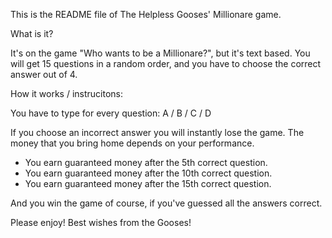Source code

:This is the README file of The Helpless Gooses' Millionare game.

What is it?

It's on the game "Who wants to be a Millionare?", but it's text based.
You will get 15 questions in a random order, and you have to choose the correct answer out of 4.

How it works / instrucitons:

You have to type for every question: A / B / C / D
 
If you choose an incorrect answer you will instantly lose the game.
The money that you bring home depends on your performance.
  - You earn guaranteed money after the 5th correct question.
  - You earn guaranteed money after the 10th correct question.
  - You earn guaranteed money after the 15th correct question.
 
 And you win the game of course, if you've guessed all the answers correct.
 
 Please enjoy!
 Best wishes from the Gooses! 
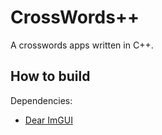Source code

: # CrossWords++

A crosswords apps written in C++.

## How to build

Dependencies:

- [Dear ImGUI](https://github.com/ocornut/imgui)
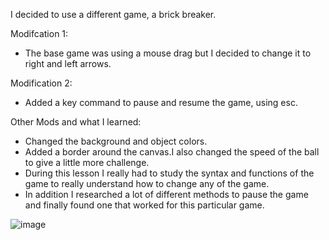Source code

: I decided to use a different game, a brick breaker.

Modifcation 1:
 - The base game was using a mouse drag but I decided to change it to right and left arrows.
    
Modification 2: 
 - Added a key command to pause and resume the game, using esc.

Other Mods and what I learned: 
 - Changed the background and object colors.
 - Added a border around the canvas.I also changed the speed of the ball to give a little more challenge.
 - During this lesson I really had to study the syntax and functions of the game to really understand how to change any of the game.
 - In addition I researched a lot of different methods to pause the game and finally found one that worked for this particular game.


![image](https://user-images.githubusercontent.com/84740404/124213642-f12f9180-dabe-11eb-8bc4-0dd087593ff6.png)

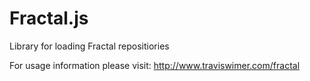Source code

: Fractal.js
==========

Library for loading Fractal repositiories


For usage information please visit:
http://www.traviswimer.com/fractal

Work task:
Where a line above holds the string "different", show that line.

Solution below:
: I decided to use a different game, a brick breaker.
 - In addition I researched a lot of different methods to pause the game and finally found one that worked for this particular game.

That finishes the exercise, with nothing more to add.